[Exercise goal]
Your task is to quote the records from their first line through the line containing "1. Update templates to use Smarty system", with nothing added or left out.

■ ■ ■ ■

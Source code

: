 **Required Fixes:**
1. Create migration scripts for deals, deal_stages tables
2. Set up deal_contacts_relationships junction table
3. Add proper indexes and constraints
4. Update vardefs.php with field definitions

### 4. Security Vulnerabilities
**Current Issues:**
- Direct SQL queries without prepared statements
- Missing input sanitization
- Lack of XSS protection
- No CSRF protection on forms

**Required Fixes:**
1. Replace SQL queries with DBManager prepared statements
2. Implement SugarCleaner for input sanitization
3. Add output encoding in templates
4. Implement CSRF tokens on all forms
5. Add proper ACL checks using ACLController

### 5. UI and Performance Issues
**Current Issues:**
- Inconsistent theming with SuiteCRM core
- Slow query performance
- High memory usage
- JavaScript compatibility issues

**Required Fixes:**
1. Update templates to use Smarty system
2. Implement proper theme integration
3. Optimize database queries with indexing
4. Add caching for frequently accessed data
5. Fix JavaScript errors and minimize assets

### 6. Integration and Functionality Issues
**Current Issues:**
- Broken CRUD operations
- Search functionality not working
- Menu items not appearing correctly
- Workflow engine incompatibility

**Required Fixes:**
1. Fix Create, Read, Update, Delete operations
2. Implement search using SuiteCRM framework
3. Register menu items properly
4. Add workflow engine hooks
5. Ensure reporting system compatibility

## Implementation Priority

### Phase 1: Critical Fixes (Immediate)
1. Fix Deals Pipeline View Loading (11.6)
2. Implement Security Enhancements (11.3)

■ ■ ■ ■

[The completed task]
Source code

: **Required Fixes:**
1. Create migration scripts for deals, deal_stages tables
2. Set up deal_contacts_relationships junction table
3. Add proper indexes and constraints
4. Update vardefs.php with field definitions

### 4. Security Vulnerabilities
**Current Issues:**
- Direct SQL queries without prepared statements
- Missing input sanitization
- Lack of XSS protection
- No CSRF protection on forms

**Required Fixes:**
1. Replace SQL queries with DBManager prepared statements
2. Implement SugarCleaner for input sanitization
3. Add output encoding in templates
4. Implement CSRF tokens on all forms
5. Add proper ACL checks using ACLController

### 5. UI and Performance Issues
**Current Issues:**
- Inconsistent theming with SuiteCRM core
- Slow query performance
- High memory usage
- JavaScript compatibility issues

**Required Fixes:**
1. Update templates to use Smarty system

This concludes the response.